## What to work on:
Go to the line in the entries below that holds "The log-likelihood means" and repeat exactly from there through the line that holds "If the model assigns too high", inclusive.

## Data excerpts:
# # #
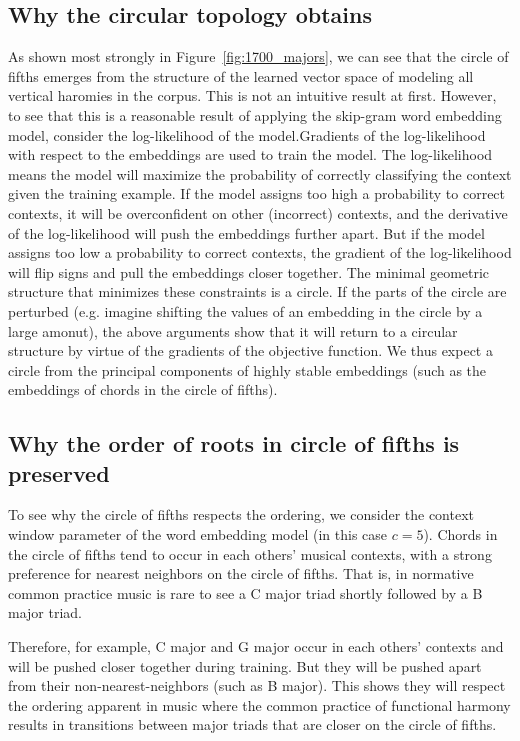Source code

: 
\subsection{Why the circular topology obtains}
As shown most strongly in Figure~\ref{fig:1700_majors}, we can see that the circle of fifths emerges from the structure of the learned vector space of modeling all vertical haromies in the corpus. This is not an intuitive result at first.
However, to see that this is a reasonable result of applying the skip-gram word embedding model, consider the log-likelihood of the model.Gradients of the log-likelihood with respect to the embeddings are used to train the model.
The log-likelihood means the model will maximize the probability of correctly classifying the context given the training example.
If the model assigns too high a probability to correct contexts, it will be overconfident on other (incorrect) contexts, and the derivative of the log-likelihood will push the embeddings further apart.
But if the model assigns too low a probability to correct contexts, the gradient of the log-likelihood will flip signs and pull the embeddings closer together.
The minimal geometric structure that minimizes these constraints is a circle. If the parts of the circle are perturbed (e.g. imagine shifting the values of an embedding in the circle by a large amonut), the above arguments show that it will return to a circular structure by virtue of the gradients of the objective function.
We thus expect a circle from the principal components of highly stable embeddings (such as the embeddings of chords in the circle of fifths).
\subsection{Why the order of roots in circle of fifths is preserved}
To see why the circle of fifths respects the ordering, we consider the context window parameter of the word embedding model (in this case $c = 5$). Chords in the circle of fifths tend to occur in each others' musical contexts, with a strong preference for nearest neighbors on the circle of fifths. That is, in normative common practice music is rare to see a C major triad shortly followed by a B major triad.

Therefore, for example, C major and G major occur in each others' contexts and will be pushed closer together during training. But they will be pushed apart from their non-nearest-neighbors (such as B major). This shows they will respect the ordering apparent in music where the common practice of functional harmony results in transitions between major triads that are closer on the circle of fifths.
# # #
## Written solution:
The log-likelihood means the model will maximize the probability of correctly classifying the context given the training example.
If the model assigns too high a probability to correct contexts, it will be overconfident on other (incorrect) contexts, and the derivative of the log-likelihood will push the embeddings further apart.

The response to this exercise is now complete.